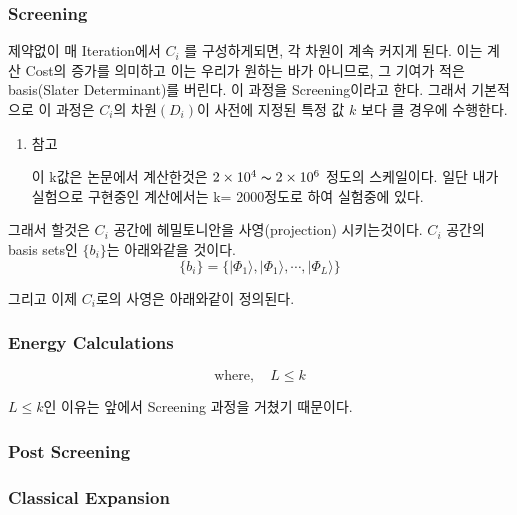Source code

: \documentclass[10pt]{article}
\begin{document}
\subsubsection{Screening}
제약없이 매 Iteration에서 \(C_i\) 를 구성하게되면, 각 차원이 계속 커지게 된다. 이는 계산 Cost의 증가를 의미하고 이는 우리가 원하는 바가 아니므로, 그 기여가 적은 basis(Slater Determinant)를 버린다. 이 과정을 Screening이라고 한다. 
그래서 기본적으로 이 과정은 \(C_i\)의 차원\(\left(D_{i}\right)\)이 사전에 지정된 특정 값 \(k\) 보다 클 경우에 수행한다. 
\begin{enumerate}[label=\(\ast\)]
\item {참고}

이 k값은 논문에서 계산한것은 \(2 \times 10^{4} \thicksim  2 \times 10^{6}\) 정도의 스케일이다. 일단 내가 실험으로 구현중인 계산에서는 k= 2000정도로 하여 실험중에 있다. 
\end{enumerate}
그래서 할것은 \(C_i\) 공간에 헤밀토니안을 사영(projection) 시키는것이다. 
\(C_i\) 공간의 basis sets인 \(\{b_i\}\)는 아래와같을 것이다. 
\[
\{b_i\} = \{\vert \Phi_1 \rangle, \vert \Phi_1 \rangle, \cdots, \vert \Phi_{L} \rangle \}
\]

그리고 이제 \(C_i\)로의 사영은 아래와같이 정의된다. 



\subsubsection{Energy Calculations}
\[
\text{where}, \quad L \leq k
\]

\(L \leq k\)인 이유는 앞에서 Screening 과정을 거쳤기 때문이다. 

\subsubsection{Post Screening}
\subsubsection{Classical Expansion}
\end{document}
* * *
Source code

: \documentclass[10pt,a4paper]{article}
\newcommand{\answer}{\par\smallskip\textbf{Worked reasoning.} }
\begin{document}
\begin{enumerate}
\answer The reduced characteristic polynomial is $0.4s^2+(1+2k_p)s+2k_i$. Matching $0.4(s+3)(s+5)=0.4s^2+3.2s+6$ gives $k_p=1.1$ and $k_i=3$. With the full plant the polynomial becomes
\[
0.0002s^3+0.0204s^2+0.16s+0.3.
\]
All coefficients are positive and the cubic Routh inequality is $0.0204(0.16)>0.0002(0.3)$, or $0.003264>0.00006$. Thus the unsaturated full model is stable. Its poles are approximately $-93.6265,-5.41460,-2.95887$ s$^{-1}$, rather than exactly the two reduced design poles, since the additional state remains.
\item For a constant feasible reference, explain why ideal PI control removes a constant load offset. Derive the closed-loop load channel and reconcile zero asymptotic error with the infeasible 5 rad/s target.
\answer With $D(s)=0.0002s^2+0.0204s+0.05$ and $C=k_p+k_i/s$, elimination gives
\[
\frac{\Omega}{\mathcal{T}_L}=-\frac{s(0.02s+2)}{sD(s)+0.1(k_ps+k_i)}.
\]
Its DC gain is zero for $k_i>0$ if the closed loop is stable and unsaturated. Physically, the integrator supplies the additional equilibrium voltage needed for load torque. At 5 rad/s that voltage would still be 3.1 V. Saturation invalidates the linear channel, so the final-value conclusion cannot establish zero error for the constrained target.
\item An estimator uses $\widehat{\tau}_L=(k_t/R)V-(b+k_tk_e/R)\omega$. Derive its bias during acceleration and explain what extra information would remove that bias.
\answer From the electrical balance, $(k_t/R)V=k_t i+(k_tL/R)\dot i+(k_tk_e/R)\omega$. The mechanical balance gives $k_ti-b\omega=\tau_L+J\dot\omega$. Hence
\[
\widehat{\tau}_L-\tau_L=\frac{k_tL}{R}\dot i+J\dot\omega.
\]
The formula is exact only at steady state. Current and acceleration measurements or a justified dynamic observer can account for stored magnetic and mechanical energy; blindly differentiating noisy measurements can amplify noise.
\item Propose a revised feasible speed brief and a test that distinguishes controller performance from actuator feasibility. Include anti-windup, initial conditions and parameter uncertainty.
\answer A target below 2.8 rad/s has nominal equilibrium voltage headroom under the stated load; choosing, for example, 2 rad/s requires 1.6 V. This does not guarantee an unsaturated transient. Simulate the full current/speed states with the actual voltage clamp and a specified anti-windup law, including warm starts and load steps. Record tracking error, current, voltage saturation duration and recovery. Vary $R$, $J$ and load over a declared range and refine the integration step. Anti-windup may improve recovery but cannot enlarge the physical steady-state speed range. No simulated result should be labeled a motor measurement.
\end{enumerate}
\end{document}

* WORK INSTRUCTION *
Spot every line in the entries that includes the word "begin", and copy each one out.

* RESPONSE TO THE EXERCISE *
\begin{document}
\begin{enumerate}[label=\(\ast\)]
\begin{document}
\begin{enumerate}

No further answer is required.